An Adjustment Clip is a transparent piece of media that applies its visual effects to all tracks physically underneath it on the timeline. While Adjustment Clips are placed on the Edit Timeline, their true power is unlocked when you open them in the Compositor Workspace.

How Adjustment Clips Work

Imagine you have a complex sequence with 5 video tracks:

  • V1 is the background.
  • V2 is the actor.
  • V3 is a text title.
  • V4 is a lens flare.

You decide you want to apply a VHS distortion effect to the entire scene, so that the text, the actor, and the background all warp together.

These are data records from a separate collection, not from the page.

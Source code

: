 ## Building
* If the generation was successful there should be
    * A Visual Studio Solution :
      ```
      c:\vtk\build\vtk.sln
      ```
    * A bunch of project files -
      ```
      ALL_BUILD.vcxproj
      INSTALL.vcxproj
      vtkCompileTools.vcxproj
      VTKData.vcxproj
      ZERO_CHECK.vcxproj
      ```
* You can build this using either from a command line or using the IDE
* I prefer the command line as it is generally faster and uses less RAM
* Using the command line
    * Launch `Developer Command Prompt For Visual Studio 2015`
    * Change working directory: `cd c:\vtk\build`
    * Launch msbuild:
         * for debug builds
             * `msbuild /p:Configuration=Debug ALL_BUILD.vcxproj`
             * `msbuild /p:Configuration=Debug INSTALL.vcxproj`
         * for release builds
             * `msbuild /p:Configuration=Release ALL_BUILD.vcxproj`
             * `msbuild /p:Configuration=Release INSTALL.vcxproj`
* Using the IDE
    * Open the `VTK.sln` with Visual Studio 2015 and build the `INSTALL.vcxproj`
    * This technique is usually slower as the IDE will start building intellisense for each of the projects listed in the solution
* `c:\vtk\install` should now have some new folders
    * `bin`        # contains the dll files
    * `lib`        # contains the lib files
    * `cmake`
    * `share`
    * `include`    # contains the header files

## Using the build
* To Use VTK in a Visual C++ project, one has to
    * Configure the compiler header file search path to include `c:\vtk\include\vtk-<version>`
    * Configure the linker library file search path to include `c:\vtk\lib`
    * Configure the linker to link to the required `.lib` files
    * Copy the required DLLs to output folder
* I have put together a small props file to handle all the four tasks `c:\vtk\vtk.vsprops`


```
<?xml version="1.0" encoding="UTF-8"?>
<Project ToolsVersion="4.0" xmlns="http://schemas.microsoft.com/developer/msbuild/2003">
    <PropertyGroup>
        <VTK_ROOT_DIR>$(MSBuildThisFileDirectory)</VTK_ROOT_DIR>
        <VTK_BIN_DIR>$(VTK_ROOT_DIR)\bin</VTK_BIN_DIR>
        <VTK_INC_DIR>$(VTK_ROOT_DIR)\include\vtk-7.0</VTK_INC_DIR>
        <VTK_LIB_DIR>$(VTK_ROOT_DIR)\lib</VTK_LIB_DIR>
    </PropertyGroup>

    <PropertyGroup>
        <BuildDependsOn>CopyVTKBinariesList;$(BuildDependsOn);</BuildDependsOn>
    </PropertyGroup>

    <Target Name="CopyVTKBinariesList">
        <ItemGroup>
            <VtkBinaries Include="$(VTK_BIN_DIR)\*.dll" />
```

Applying the effect 4 separate times to 4 separate clips is inefficient and mathematically incorrect (the blur on the text wouldn't interact with the blur on the background).

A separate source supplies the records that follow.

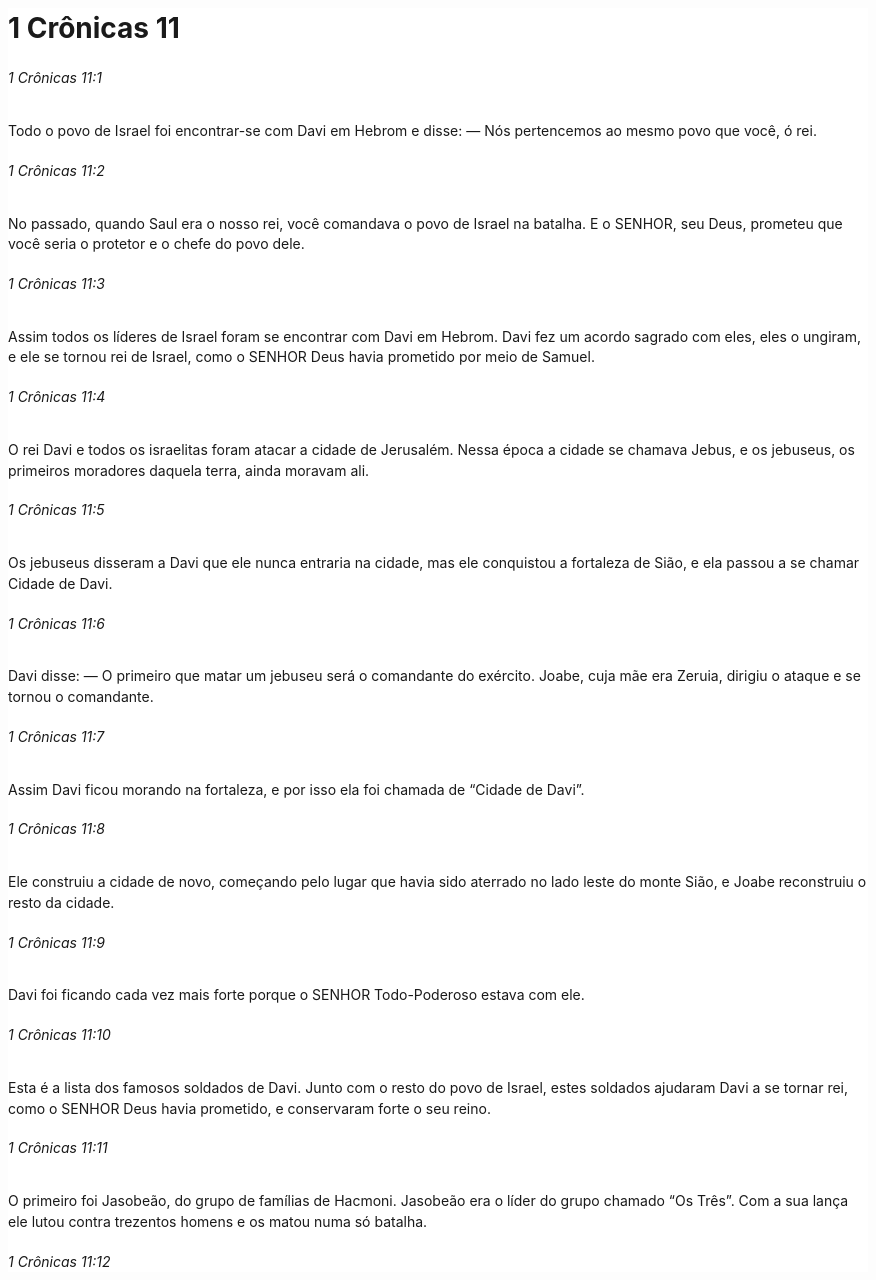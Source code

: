# 1 Crônicas 11

###### 1 Crônicas 11:1

Todo o povo de Israel foi encontrar-se com Davi em Hebrom e disse: — Nós pertencemos ao mesmo povo que você, ó rei.

###### 1 Crônicas 11:2

No passado, quando Saul era o nosso rei, você comandava o povo de Israel na batalha. E o SENHOR, seu Deus, prometeu que você seria o protetor e o chefe do povo dele.

###### 1 Crônicas 11:3

Assim todos os líderes de Israel foram se encontrar com Davi em Hebrom. Davi fez um acordo sagrado com eles, eles o ungiram, e ele se tornou rei de Israel, como o SENHOR Deus havia prometido por meio de Samuel.

###### 1 Crônicas 11:4

O rei Davi e todos os israelitas foram atacar a cidade de Jerusalém. Nessa época a cidade se chamava Jebus, e os jebuseus, os primeiros moradores daquela terra, ainda moravam ali.

###### 1 Crônicas 11:5

Os jebuseus disseram a Davi que ele nunca entraria na cidade, mas ele conquistou a fortaleza de Sião, e ela passou a se chamar Cidade de Davi.

###### 1 Crônicas 11:6

Davi disse: — O primeiro que matar um jebuseu será o comandante do exército. Joabe, cuja mãe era Zeruia, dirigiu o ataque e se tornou o comandante.

###### 1 Crônicas 11:7

Assim Davi ficou morando na fortaleza, e por isso ela foi chamada de “Cidade de Davi”.

###### 1 Crônicas 11:8

Ele construiu a cidade de novo, começando pelo lugar que havia sido aterrado no lado leste do monte Sião, e Joabe reconstruiu o resto da cidade.

###### 1 Crônicas 11:9

Davi foi ficando cada vez mais forte porque o SENHOR Todo-Poderoso estava com ele.

###### 1 Crônicas 11:10

Esta é a lista dos famosos soldados de Davi. Junto com o resto do povo de Israel, estes soldados ajudaram Davi a se tornar rei, como o SENHOR Deus havia prometido, e conservaram forte o seu reino.

###### 1 Crônicas 11:11

O primeiro foi Jasobeão, do grupo de famílias de Hacmoni. Jasobeão era o líder do grupo chamado “Os Três”. Com a sua lança ele lutou contra trezentos homens e os matou numa só batalha.

###### 1 Crônicas 11:12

Instead, you use an Adjustment Clip on V5.

Creating an Adjustment Clip

  1. Open the Effects Library panel.
  2. Navigate to the Effects category.
  3. Drag an Adjustment Clip onto a blank track at the very top of your timeline stack.
  4. Drag the edges of the Adjustment Clip to cover the entire duration of the scene.

Compositing inside an Adjustment Clip

  1. Park your playhead over the Adjustment Clip on the timeline.
  2. Switch to the Compositor Workspace.
  3. You will see a MediaIn1 node connected to a MediaOut1 node.
    • Crucial Concept: In an Adjustment Clip, MediaIn1 represents a completely flattened, flattened composite of everything beneath it on the timeline.

You can now insert nodes between MediaIn1 and MediaOut1.

  • Add a LensDistortion node.
  • Add a FilmGrain node.

When you switch back to the Edit Workspace, the distortion and grain will be uniformly applied to V1, V2, V3, and V4.

Limiting Adjustment Clips

By default, an Adjustment Clip affects everything below it. If you only want it to affect V1 and V2, but leave V3 and V4 untouched, you must physically reorganize your timeline. Place the Adjustment Clip on V3, and move the text and lens flares to V4 and V5 (above the Adjustment Clip). Oraphim's top-down rendering engine ensures layers above the Adjustment Clip remain unaffected.